Please repeat each of the records that follow, exactly as written.

(Beginning of Records shown)

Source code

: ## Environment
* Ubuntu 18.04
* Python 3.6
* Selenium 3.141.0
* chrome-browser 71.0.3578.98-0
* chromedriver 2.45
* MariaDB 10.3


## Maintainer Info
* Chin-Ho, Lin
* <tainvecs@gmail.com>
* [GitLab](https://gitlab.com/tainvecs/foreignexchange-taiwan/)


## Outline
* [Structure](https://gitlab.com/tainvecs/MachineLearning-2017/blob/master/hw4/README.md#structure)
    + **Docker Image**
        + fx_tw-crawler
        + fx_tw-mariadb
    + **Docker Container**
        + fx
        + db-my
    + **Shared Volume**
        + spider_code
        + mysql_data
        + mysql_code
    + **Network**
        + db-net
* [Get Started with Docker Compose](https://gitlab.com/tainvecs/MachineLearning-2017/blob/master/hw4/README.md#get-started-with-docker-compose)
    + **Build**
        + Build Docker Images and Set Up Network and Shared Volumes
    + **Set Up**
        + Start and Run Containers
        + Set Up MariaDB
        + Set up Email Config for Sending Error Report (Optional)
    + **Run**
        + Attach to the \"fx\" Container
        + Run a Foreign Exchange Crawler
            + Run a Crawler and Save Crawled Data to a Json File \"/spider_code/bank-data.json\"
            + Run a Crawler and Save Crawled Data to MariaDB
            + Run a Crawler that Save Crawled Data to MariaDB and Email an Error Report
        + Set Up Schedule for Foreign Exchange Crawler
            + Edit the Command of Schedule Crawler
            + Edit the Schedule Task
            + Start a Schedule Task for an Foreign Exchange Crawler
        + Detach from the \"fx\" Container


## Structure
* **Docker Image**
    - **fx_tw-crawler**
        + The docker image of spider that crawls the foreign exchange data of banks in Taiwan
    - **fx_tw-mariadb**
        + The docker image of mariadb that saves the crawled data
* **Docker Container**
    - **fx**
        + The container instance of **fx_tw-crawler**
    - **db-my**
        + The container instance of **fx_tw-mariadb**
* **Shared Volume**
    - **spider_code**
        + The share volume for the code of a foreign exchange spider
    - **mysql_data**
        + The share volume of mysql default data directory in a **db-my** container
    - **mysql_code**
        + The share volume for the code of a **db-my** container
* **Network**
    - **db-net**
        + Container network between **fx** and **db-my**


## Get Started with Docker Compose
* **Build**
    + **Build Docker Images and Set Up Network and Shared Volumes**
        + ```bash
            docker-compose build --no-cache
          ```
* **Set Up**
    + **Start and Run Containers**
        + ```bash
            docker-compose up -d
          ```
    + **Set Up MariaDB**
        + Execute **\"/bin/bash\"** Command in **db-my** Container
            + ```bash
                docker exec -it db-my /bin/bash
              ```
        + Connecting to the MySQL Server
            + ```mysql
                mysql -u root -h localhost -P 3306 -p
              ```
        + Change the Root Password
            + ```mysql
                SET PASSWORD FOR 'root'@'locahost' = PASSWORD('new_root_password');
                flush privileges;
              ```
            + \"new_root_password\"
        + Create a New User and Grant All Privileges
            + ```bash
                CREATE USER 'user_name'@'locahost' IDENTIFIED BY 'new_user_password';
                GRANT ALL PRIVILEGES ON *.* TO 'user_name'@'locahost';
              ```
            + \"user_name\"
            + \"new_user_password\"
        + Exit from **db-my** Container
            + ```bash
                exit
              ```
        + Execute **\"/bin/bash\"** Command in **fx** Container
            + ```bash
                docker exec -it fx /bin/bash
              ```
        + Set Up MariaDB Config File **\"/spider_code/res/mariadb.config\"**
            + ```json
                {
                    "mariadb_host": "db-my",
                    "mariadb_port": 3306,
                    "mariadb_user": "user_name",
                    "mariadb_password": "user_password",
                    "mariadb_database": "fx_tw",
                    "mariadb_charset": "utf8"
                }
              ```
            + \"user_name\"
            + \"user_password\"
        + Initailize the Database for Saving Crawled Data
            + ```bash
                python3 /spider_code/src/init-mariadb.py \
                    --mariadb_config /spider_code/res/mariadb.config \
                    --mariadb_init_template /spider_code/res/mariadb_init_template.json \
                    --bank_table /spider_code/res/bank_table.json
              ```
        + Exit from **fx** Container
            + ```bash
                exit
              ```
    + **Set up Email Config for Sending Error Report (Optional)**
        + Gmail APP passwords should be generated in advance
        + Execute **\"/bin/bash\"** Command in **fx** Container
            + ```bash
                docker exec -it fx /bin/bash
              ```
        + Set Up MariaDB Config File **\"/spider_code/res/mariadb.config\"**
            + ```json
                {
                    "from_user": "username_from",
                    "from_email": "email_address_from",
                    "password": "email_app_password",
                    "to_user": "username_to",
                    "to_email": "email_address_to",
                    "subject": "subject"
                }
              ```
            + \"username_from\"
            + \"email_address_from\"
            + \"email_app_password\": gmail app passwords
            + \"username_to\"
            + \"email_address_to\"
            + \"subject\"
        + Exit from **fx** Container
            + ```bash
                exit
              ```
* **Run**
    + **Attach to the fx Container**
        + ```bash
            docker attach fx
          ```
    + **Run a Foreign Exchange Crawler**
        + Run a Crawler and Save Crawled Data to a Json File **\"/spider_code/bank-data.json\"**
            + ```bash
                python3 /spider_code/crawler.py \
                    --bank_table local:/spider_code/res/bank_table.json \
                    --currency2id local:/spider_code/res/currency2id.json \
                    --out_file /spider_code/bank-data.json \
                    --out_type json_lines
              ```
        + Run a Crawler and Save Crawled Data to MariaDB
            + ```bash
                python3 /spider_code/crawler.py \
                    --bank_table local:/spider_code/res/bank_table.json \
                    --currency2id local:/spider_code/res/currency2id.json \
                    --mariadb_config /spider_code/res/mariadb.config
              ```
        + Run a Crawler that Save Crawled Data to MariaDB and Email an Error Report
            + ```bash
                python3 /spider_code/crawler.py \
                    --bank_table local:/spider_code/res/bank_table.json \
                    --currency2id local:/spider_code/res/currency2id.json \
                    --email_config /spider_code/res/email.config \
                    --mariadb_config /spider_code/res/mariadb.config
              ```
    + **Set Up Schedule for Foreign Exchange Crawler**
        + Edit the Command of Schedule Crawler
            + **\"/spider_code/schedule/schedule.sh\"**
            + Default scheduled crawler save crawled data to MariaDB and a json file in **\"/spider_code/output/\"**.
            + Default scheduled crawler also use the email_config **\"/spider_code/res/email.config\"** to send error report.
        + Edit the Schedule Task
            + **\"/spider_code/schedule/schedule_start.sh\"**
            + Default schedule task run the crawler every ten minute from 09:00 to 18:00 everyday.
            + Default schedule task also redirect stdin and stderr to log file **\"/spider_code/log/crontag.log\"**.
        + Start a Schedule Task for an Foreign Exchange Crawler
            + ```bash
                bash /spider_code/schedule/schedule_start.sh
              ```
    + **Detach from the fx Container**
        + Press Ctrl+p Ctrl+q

(End of Records shown)

## Exercise result
Source code

: ## Environment
* Ubuntu 18.04
* Python 3.6
* Selenium 3.141.0
* chrome-browser 71.0.3578.98-0
* chromedriver 2.45
* MariaDB 10.3


## Maintainer Info
* Chin-Ho, Lin
* <tainvecs@gmail.com>
* [GitLab](https://gitlab.com/tainvecs/foreignexchange-taiwan/)


## Outline
* [Structure](https://gitlab.com/tainvecs/MachineLearning-2017/blob/master/hw4/README.md#structure)
    + **Docker Image**
        + fx_tw-crawler
        + fx_tw-mariadb
    + **Docker Container**
        + fx
        + db-my
    + **Shared Volume**
        + spider_code
        + mysql_data
        + mysql_code
    + **Network**
        + db-net
* [Get Started with Docker Compose](https://gitlab.com/tainvecs/MachineLearning-2017/blob/master/hw4/README.md#get-started-with-docker-compose)
    + **Build**
        + Build Docker Images and Set Up Network and Shared Volumes
    + **Set Up**
        + Start and Run Containers
        + Set Up MariaDB
        + Set up Email Config for Sending Error Report (Optional)
    + **Run**
        + Attach to the \"fx\" Container
        + Run a Foreign Exchange Crawler
            + Run a Crawler and Save Crawled Data to a Json File \"/spider_code/bank-data.json\"
            + Run a Crawler and Save Crawled Data to MariaDB
            + Run a Crawler that Save Crawled Data to MariaDB and Email an Error Report
        + Set Up Schedule for Foreign Exchange Crawler
            + Edit the Command of Schedule Crawler
            + Edit the Schedule Task
            + Start a Schedule Task for an Foreign Exchange Crawler
        + Detach from the \"fx\" Container


## Structure
* **Docker Image**
    - **fx_tw-crawler**
        + The docker image of spider that crawls the foreign exchange data of banks in Taiwan
    - **fx_tw-mariadb**
        + The docker image of mariadb that saves the crawled data
* **Docker Container**
    - **fx**
        + The container instance of **fx_tw-crawler**
    - **db-my**
        + The container instance of **fx_tw-mariadb**
* **Shared Volume**
    - **spider_code**
        + The share volume for the code of a foreign exchange spider
    - **mysql_data**
        + The share volume of mysql default data directory in a **db-my** container
    - **mysql_code**
        + The share volume for the code of a **db-my** container
* **Network**
    - **db-net**
        + Container network between **fx** and **db-my**


## Get Started with Docker Compose
* **Build**
    + **Build Docker Images and Set Up Network and Shared Volumes**
        + ```bash
            docker-compose build --no-cache
          ```
* **Set Up**
    + **Start and Run Containers**
        + ```bash
            docker-compose up -d
          ```
    + **Set Up MariaDB**
        + Execute **\"/bin/bash\"** Command in **db-my** Container
            + ```bash
                docker exec -it db-my /bin/bash
              ```
        + Connecting to the MySQL Server
            + ```mysql
                mysql -u root -h localhost -P 3306 -p
              ```
        + Change the Root Password
            + ```mysql
                SET PASSWORD FOR 'root'@'locahost' = PASSWORD('new_root_password');
                flush privileges;
              ```
            + \"new_root_password\"
        + Create a New User and Grant All Privileges
            + ```bash
                CREATE USER 'user_name'@'locahost' IDENTIFIED BY 'new_user_password';
                GRANT ALL PRIVILEGES ON *.* TO 'user_name'@'locahost';
              ```
            + \"user_name\"
            + \"new_user_password\"
        + Exit from **db-my** Container
            + ```bash
                exit
              ```
        + Execute **\"/bin/bash\"** Command in **fx** Container
            + ```bash
                docker exec -it fx /bin/bash
              ```
        + Set Up MariaDB Config File **\"/spider_code/res/mariadb.config\"**
            + ```json
                {
                    "mariadb_host": "db-my",
                    "mariadb_port": 3306,
                    "mariadb_user": "user_name",
                    "mariadb_password": "user_password",
                    "mariadb_database": "fx_tw",
                    "mariadb_charset": "utf8"
                }
              ```
            + \"user_name\"
            + \"user_password\"
        + Initailize the Database for Saving Crawled Data
            + ```bash
                python3 /spider_code/src/init-mariadb.py \
                    --mariadb_config /spider_code/res/mariadb.config \
                    --mariadb_init_template /spider_code/res/mariadb_init_template.json \
                    --bank_table /spider_code/res/bank_table.json
              ```
        + Exit from **fx** Container
            + ```bash
                exit
              ```
    + **Set up Email Config for Sending Error Report (Optional)**
        + Gmail APP passwords should be generated in advance
        + Execute **\"/bin/bash\"** Command in **fx** Container
            + ```bash
                docker exec -it fx /bin/bash
              ```
        + Set Up MariaDB Config File **\"/spider_code/res/mariadb.config\"**
            + ```json
                {
                    "from_user": "username_from",
                    "from_email": "email_address_from",
                    "password": "email_app_password",
                    "to_user": "username_to",
                    "to_email": "email_address_to",
                    "subject": "subject"
                }
              ```
            + \"username_from\"
            + \"email_address_from\"
            + \"email_app_password\": gmail app passwords
            + \"username_to\"
            + \"email_address_to\"
            + \"subject\"
        + Exit from **fx** Container
            + ```bash
                exit
              ```
* **Run**
    + **Attach to the fx Container**
        + ```bash
            docker attach fx
          ```
    + **Run a Foreign Exchange Crawler**
        + Run a Crawler and Save Crawled Data to a Json File **\"/spider_code/bank-data.json\"**
            + ```bash
                python3 /spider_code/crawler.py \
                    --bank_table local:/spider_code/res/bank_table.json \
                    --currency2id local:/spider_code/res/currency2id.json \
                    --out_file /spider_code/bank-data.json \
                    --out_type json_lines
              ```
        + Run a Crawler and Save Crawled Data to MariaDB
            + ```bash
                python3 /spider_code/crawler.py \
                    --bank_table local:/spider_code/res/bank_table.json \
                    --currency2id local:/spider_code/res/currency2id.json \
                    --mariadb_config /spider_code/res/mariadb.config
              ```
        + Run a Crawler that Save Crawled Data to MariaDB and Email an Error Report
            + ```bash
                python3 /spider_code/crawler.py \
                    --bank_table local:/spider_code/res/bank_table.json \
                    --currency2id local:/spider_code/res/currency2id.json \
                    --email_config /spider_code/res/email.config \
                    --mariadb_config /spider_code/res/mariadb.config
              ```
    + **Set Up Schedule for Foreign Exchange Crawler**
        + Edit the Command of Schedule Crawler
            + **\"/spider_code/schedule/schedule.sh\"**
            + Default scheduled crawler save crawled data to MariaDB and a json file in **\"/spider_code/output/\"**.
            + Default scheduled crawler also use the email_config **\"/spider_code/res/email.config\"** to send error report.
        + Edit the Schedule Task
            + **\"/spider_code/schedule/schedule_start.sh\"**
            + Default schedule task run the crawler every ten minute from 09:00 to 18:00 everyday.
            + Default schedule task also redirect stdin and stderr to log file **\"/spider_code/log/crontag.log\"**.
        + Start a Schedule Task for an Foreign Exchange Crawler
            + ```bash
                bash /spider_code/schedule/schedule_start.sh
              ```
    + **Detach from the fx Container**
        + Press Ctrl+p Ctrl+q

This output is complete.